• EXERCISE BRIEF: Report how many lines of the listing below include the word "springboot". Give nothing but the number.

= Beginning of Section =

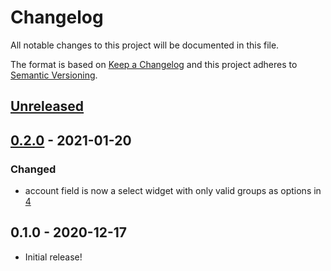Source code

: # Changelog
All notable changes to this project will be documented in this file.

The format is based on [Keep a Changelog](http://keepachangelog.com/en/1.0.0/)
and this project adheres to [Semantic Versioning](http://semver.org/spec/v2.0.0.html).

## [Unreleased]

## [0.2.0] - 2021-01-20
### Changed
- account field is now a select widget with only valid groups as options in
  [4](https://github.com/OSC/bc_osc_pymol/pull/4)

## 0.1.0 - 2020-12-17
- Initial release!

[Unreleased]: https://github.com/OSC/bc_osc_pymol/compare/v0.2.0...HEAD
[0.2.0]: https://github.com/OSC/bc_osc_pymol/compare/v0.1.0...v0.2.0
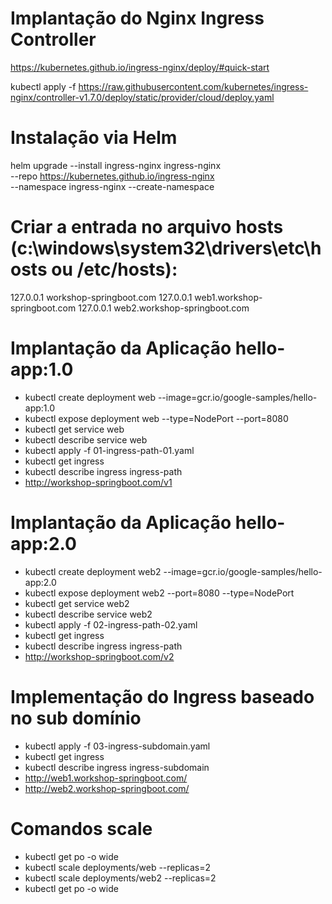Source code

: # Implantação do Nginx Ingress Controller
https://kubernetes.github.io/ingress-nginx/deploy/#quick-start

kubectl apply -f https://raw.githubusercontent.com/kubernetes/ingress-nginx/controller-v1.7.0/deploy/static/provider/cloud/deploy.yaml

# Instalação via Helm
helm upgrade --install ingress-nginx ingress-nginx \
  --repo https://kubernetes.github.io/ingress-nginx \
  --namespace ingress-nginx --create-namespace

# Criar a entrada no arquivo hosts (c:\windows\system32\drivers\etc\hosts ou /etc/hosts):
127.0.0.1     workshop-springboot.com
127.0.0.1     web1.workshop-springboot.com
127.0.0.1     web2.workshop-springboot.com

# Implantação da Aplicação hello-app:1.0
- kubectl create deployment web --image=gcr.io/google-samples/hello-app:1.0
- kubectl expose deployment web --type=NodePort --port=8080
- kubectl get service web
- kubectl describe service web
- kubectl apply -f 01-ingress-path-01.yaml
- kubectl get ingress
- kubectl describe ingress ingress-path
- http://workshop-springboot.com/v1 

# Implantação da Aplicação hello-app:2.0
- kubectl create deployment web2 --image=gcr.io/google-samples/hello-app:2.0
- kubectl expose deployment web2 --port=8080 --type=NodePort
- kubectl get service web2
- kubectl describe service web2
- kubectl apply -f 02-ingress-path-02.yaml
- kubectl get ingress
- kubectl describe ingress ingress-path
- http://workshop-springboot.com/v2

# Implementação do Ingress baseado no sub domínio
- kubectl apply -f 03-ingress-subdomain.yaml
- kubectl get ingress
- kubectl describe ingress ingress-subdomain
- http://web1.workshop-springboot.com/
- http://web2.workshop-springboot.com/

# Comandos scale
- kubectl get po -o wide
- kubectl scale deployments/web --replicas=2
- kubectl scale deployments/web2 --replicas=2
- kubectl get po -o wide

= End of Section =

• ANSWER TO THIS PROBLEM: 7